→ WORK REQUEST: Each line in the records that mentions the word "jQuery" needs to be listed.

-=-=-

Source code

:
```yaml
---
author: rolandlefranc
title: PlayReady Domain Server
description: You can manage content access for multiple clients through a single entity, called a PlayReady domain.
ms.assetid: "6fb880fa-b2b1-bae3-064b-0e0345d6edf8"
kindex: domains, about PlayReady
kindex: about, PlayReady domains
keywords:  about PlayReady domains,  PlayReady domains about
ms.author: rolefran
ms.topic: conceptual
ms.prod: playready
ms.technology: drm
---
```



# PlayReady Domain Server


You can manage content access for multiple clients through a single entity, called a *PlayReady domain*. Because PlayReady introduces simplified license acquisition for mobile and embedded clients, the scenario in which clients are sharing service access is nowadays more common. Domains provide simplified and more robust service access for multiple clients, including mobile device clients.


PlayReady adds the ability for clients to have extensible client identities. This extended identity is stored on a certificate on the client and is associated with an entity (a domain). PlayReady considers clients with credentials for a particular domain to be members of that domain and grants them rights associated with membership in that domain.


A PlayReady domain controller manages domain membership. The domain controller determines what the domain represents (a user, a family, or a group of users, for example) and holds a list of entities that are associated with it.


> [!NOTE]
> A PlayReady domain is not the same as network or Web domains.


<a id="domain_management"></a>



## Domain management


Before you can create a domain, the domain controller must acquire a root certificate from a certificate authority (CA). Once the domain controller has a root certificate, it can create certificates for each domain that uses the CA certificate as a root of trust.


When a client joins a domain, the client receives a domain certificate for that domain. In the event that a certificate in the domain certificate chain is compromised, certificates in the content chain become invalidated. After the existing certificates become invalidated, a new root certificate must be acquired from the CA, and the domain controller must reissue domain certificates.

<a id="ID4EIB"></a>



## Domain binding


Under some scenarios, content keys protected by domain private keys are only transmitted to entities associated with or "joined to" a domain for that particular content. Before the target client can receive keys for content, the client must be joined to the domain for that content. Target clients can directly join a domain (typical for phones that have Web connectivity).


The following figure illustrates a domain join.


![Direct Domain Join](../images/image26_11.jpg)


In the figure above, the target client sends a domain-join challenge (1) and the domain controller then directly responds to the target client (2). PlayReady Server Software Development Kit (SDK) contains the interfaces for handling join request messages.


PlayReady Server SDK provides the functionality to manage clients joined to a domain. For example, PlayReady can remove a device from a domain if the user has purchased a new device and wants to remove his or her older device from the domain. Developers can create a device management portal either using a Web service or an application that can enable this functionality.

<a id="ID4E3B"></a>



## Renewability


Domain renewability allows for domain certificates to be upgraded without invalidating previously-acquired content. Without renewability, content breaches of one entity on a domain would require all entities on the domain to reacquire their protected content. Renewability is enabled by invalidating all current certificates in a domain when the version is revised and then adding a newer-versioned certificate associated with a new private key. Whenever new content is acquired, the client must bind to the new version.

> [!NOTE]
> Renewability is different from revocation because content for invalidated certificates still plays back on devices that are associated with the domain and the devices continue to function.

-=-=-

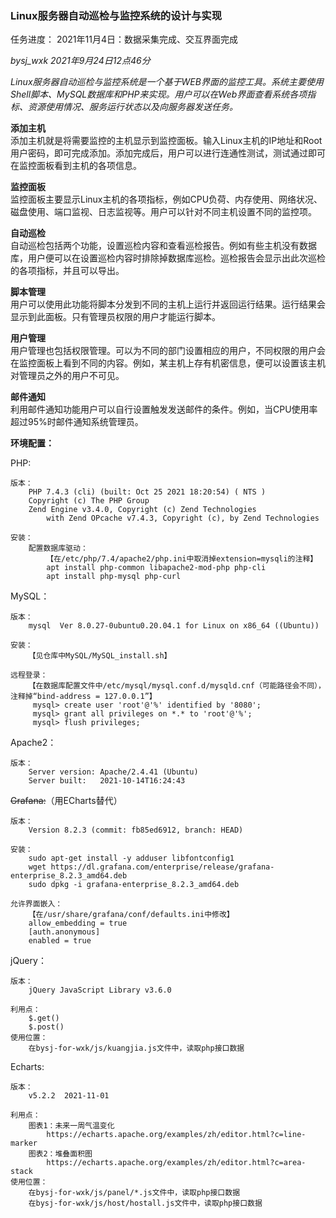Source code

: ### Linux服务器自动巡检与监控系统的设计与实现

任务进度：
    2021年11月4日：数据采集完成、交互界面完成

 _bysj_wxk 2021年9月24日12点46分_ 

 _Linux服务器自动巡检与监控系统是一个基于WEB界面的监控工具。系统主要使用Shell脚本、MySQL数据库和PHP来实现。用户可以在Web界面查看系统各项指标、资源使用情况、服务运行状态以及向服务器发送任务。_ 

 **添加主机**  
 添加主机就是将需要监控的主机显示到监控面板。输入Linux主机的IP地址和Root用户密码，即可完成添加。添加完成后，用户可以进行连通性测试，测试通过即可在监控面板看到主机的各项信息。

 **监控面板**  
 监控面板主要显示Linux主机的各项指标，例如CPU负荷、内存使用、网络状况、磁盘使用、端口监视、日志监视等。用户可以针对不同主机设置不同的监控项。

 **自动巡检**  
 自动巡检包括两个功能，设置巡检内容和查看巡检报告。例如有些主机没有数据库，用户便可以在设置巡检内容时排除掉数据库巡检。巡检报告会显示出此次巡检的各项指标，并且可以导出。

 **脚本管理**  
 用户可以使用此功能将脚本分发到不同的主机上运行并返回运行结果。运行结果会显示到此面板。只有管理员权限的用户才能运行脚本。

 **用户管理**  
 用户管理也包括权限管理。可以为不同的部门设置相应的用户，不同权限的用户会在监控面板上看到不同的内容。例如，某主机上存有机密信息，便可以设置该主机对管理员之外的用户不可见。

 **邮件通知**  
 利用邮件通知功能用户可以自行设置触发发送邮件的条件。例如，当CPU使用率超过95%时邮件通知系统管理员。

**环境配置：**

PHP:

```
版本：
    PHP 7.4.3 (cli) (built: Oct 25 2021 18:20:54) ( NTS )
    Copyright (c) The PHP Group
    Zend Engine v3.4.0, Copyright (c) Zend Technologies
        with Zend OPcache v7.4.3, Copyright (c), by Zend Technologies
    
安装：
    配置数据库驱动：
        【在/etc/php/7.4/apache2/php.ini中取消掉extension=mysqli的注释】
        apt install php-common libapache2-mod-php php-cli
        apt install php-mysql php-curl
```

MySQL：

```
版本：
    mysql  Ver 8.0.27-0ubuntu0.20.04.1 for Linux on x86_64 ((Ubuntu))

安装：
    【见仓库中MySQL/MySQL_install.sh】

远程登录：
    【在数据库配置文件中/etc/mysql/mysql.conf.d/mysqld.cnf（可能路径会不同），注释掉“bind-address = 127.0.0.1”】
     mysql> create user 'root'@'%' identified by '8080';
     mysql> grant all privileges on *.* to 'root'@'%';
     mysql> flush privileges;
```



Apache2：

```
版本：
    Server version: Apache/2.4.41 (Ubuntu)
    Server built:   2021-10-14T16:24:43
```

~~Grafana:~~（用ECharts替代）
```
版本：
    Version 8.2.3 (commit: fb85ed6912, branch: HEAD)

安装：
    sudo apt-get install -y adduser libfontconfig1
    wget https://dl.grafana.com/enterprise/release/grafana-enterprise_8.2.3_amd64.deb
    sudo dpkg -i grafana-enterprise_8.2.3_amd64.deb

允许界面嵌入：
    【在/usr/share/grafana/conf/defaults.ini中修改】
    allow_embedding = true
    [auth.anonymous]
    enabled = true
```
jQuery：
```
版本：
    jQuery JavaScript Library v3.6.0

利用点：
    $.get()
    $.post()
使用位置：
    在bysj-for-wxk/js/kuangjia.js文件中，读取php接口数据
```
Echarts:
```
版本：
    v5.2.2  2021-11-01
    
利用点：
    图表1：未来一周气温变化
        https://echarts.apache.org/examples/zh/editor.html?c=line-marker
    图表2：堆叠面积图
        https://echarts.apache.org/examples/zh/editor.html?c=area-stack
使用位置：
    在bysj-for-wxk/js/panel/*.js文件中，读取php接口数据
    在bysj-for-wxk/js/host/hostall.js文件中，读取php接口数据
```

-=-=-

→ EXPECTED ANSWER:
jQuery：
    jQuery JavaScript Library v3.6.0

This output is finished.